GCP File-to-BigQuery Upload Toolkit

This repository contains a clean, reusable workflow for uploading files from a Google Cloud Storage (GCS) bucket into BigQuery tables.

The main use case is converting fragment-level data files, especially HDF5 (.h5) files, into pandas DataFrames and loading them into BigQuery. The workflow supports both:

  1. Whole-file uploads for smaller files.
  2. Chunked/batched uploads for large files.

Repository structure

gcp_bigquery_upload_repo/
├── notebooks/
│   └── upload_files_to_bigquery_template.ipynb
├── src/
│   └── gcp_bigquery_upload/
│       ├── __init__.py
│       └── upload.py
├── scripts/
│   └── upload_gcs_to_bigquery.py
├── examples/
│   └── config.example.yaml
├── requirements.txt
├── pyproject.toml
├── .gitignore
└── README.md

What this code does

The workflow can:

  • List files in a GCS bucket using a prefix and suffix.
  • Read .h5, .parquet, .csv, and .tsv files into pandas DataFrames.
  • Read large HDF5 files in chunks.
  • Decode byte-string columns.
  • Standardize chromosome formatting.
  • Add sample metadata columns based on the source file name.
  • Align DataFrames to an existing BigQuery table schema.
  • Upload to BigQuery with retry logic.
  • Optionally skip files already present in the destination table.
  • Optionally deduplicate a BigQuery table after upload.

Installation

Clone the repository and install dependencies:

git clone <your-repo-url>
cd gcp_bigquery_upload_repo
python -m pip install -r requirements.txt

For editable development:

python -m pip install -e .

Google Cloud authentication

Before running uploads, authenticate with Google Cloud:

gcloud auth application-default login

Set your default project if needed:

gcloud config set project YOUR_PROJECT_ID

The service account or user credentials must have permissions for:

  • Reading from the source GCS bucket.
  • Creating or appending to the destination BigQuery table.
  • Reading BigQuery table metadata if schema alignment or skipping existing files is used.

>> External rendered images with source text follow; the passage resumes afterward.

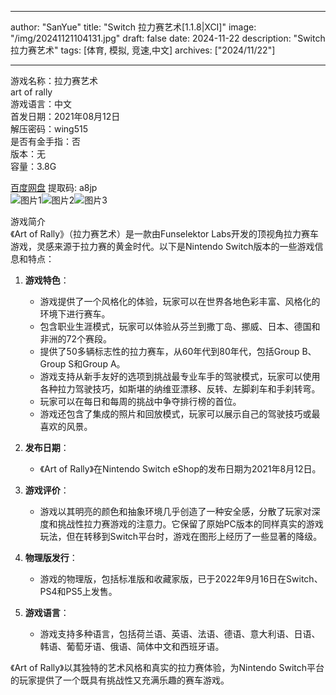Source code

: 
---
author: "SanYue"
title: "Switch 拉力赛艺术[1.1.8|XCI]"
image: "/img/20241121104131.jpg"
draft: false
date: 2024-11-22
description: "Switch 拉力赛艺术"
tags: [体育, 模拟, 竞速,中文]
archives: ["2024/11/22"]

---

游戏名称：拉力赛艺术   
art of rally    
游戏语言：中文  
首发日期：2021年08月12日  
解压密码：wing515  
是否有金手指：否  
版本：无   
容量：3.8G

[百度网盘](https://pan.baidu.com/s/1yYCz-NRW5Cf6JkMXB6FbEw) 提取码: a8jp  
![图片1](/img/bc4097.jpg)![图片2](/img/92019b.jpg)![图片3](/img/5366bd.jpg)  

游戏简介  
《Art of Rally》（拉力赛艺术）是一款由Funselektor Labs开发的顶视角拉力赛车游戏，灵感来源于拉力赛的黄金时代。以下是Nintendo Switch版本的一些游戏信息和特点：

1. **游戏特色**：
   - 游戏提供了一个风格化的体验，玩家可以在世界各地色彩丰富、风格化的环境下进行赛车。
   - 包含职业生涯模式，玩家可以体验从芬兰到撒丁岛、挪威、日本、德国和非洲的72个赛段。
   - 提供了50多辆标志性的拉力赛车，从60年代到80年代，包括Group B、Group S和Group A。
   - 游戏支持从新手友好的选项到挑战最专业车手的驾驶模式，玩家可以使用各种拉力驾驶技巧，如斯堪的纳维亚漂移、反转、左脚刹车和手刹转弯。
   - 玩家可以在每日和每周的挑战中争夺排行榜的首位。
   - 游戏还包含了集成的照片和回放模式，玩家可以展示自己的驾驶技巧或最喜欢的风景。

2. **发布日期**：
   - 《Art of Rally》在Nintendo Switch eShop的发布日期为2021年8月12日。

3. **游戏评价**：
   - 游戏以其明亮的颜色和抽象环境几乎创造了一种安全感，分散了玩家对深度和挑战性拉力赛游戏的注意力。它保留了原始PC版本的同样真实的游戏玩法，但在转移到Switch平台时，游戏在图形上经历了一些显著的降级。

4. **物理版发行**：
   - 游戏的物理版，包括标准版和收藏家版，已于2022年9月16日在Switch、PS4和PS5上发售。

5. **游戏语言**：
   - 游戏支持多种语言，包括荷兰语、英语、法语、德语、意大利语、日语、韩语、葡萄牙语、俄语、简体中文和西班牙语。

《Art of Rally》以其独特的艺术风格和真实的拉力赛体验，为Nintendo Switch平台的玩家提供了一个既具有挑战性又充满乐趣的赛车游戏。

Quick start: notebook workflow

Open:

notebooks/upload_files_to_bigquery_template.ipynb

Edit the configuration cell:

PROJECT_ID = "your-project-id"
BUCKET_NAME = "your-input-bucket"
PREFIX = "path/to/files/"
FILE_SUFFIX = ".h5"

DESTINATION_TABLE = "your-project.your_dataset.your_table"

COLUMNS_TO_KEEP = [
    "chrom",
    "frag_start",
    "frag_end",
    "frag_lens",
    "upstream_motif",
    "downstream_motif",
    "variant_sites",
    "variant_status",
]

USE_BATCHES = True
CHUNK_SIZE = 1_000_000
WRITE_DISPOSITION = "WRITE_APPEND"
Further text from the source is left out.